Mevaker: Conclusion Extraction and Allocation Resources for the Hebrew Language

Vitaly Shalumov,Harel Haskey,Yuval Solaz
2024-03-12
Abstract:In this paper, we introduce summarization MevakerSumm and conclusion extraction MevakerConc datasets for the Hebrew language based on the State Comptroller and Ombudsman of Israel reports, along with two auxiliary datasets. We accompany these datasets with models for conclusion extraction (HeConE, HeConEspc) and conclusion allocation (HeCross). All of the code, datasets, and model checkpoints used in this work are publicly available.
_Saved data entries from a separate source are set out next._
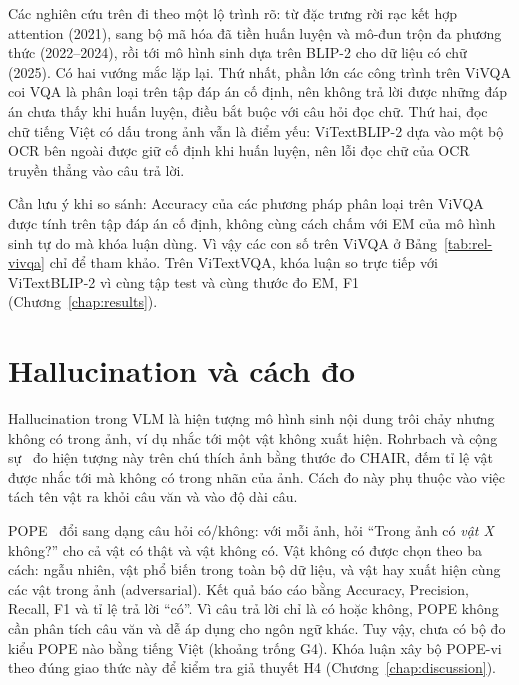 Các nghiên cứu trên đi theo một lộ trình rõ: từ đặc trưng rời rạc kết hợp
attention (2021), sang bộ mã hóa đã tiền huấn luyện và mô-đun trộn đa phương thức
(2022--2024), rồi tới mô hình sinh dựa trên BLIP-2 cho dữ liệu có chữ (2025). Có
hai vướng mắc lặp lại. Thứ nhất, phần lớn các công trình trên ViVQA coi VQA là
phân loại trên tập đáp án cố định, nên không trả lời được những đáp án chưa thấy
khi huấn luyện, điều bắt buộc với câu hỏi đọc chữ. Thứ hai, đọc chữ tiếng Việt có
dấu trong ảnh vẫn là điểm yếu: ViTextBLIP-2 dựa vào một bộ OCR bên ngoài được giữ
cố định khi huấn luyện, nên lỗi đọc chữ của OCR truyền thẳng vào câu trả lời.

Cần lưu ý khi so sánh: Accuracy của các phương pháp phân loại trên ViVQA được tính
trên tập đáp án cố định, không cùng cách chấm với EM của mô hình sinh tự do mà
khóa luận dùng. Vì vậy các con số trên ViVQA ở Bảng~\ref{tab:rel-vivqa} chỉ để
tham khảo. Trên ViTextVQA, khóa luận so trực tiếp với ViTextBLIP-2 vì cùng tập
test và cùng thước đo EM, F1 (Chương~\ref{chap:results}).

\section{Hallucination và cách đo}
\label{sec:rel-halluc}

Hallucination trong VLM là hiện tượng mô hình sinh nội dung trôi chảy nhưng không
có trong ảnh, ví dụ nhắc tới một vật không xuất hiện. Rohrbach và cộng sự~\cite{rohrbach2018chair}
đo hiện tượng này trên chú thích ảnh bằng thước đo CHAIR, đếm tỉ lệ vật được nhắc
tới mà không có trong nhãn của ảnh. Cách đo này phụ thuộc vào việc tách tên vật ra
khỏi câu văn và vào độ dài câu.

POPE~\cite{li2023pope} đổi sang dạng câu hỏi có/không: với mỗi ảnh, hỏi ``Trong
ảnh có \emph{vật X} không?'' cho cả vật có thật và vật không có. Vật không có được
chọn theo ba cách: ngẫu nhiên, vật phổ biến trong toàn bộ dữ liệu, và vật hay xuất
hiện cùng các vật trong ảnh (adversarial). Kết quả báo cáo bằng Accuracy,
Precision, Recall, F1 và tỉ lệ trả lời ``có''. Vì câu trả lời chỉ là có hoặc
không, POPE không cần phân tích câu văn và dễ áp dụng cho ngôn ngữ khác. Tuy vậy,
chưa có bộ đo kiểu POPE nào bằng tiếng Việt (khoảng trống G4). Khóa luận xây bộ
POPE-vi theo đúng giao thức này để kiểm tra giả thuyết H4
(Chương~\ref{chap:discussion}).

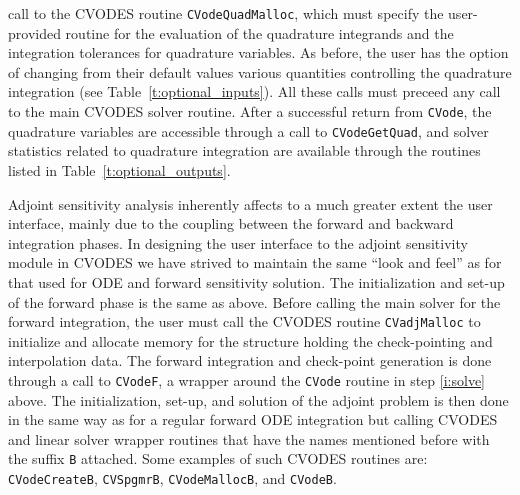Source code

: call to the CVODES routine {\tt CVodeQuadMalloc}, which must specify the
user-provided routine for the evaluation of the quadrature integrands and
the integration tolerances for quadrature variables. As before, the user
has the option of changing from their default values various quantities
controlling the quadrature integration (see Table~\ref{t:optional_inputs}).
All these calls must preceed any call to the main CVODES solver routine.
After a successful return from {\tt CVode}, the quadrature variables are
accessible through a call to {\tt CVodeGetQuad}, and solver statistics related
to quadrature integration are available through the routines listed in
Table~\ref{t:optional_outputs}.

%
Adjoint sensitivity analysis inherently affects to a much greater extent the 
user interface, mainly due to the coupling between the forward and backward 
integration phases. 
%
In designing the user interface to the adjoint sensitivity module in CVODES we 
have strived to maintain the same ``look and feel'' as for that used for
ODE and forward sensitivity solution.
The initialization and set-up of the forward phase is the same as above.
Before calling the main solver for the forward integration, the user must 
call the CVODES routine {\tt CVadjMalloc} to initialize and allocate memory 
for the structure holding the check-pointing and interpolation data.
The forward integration and check-point generation is done through a call
to {\tt CVodeF}, a wrapper around the {\tt CVode} routine in step 
\ref{i:solve} above.
%
The initialization, set-up, and solution of the adjoint problem is then
done in the same way as for a regular forward ODE integration but
calling CVODES and linear solver wrapper routines that have the names 
mentioned before with the suffix {\tt B} attached. Some examples of such
CVODES routines are: {\tt CVodeCreateB}, {\tt CVSpgmrB}, {\tt CVodeMallocB},
and {\tt CVodeB}.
Computation and Language,Artificial Intelligence
What problem does this paper attempt to address?
This paper focuses on the extension of natural language processing (NLP) resources for Hebrew, specifically for the tasks of summarization and conclusion extraction. The researchers created two datasets: MevakerSumm for summarization generation and MevakerConc for conclusion extraction. In addition, two auxiliary datasets, MevakerConcSen and MevakerConcTree, were constructed for sentence-level conclusion detection and conclusion allocation training, respectively. In the paper, they trained two different models, HeConE and HeConEspc, for conclusion extraction, as well as a model HeCross for conclusion allocation. All codes, datasets, and models are made publicly available. The research goal is not only to increase NLP resources for Hebrew but also to provide models for less-studied tasks.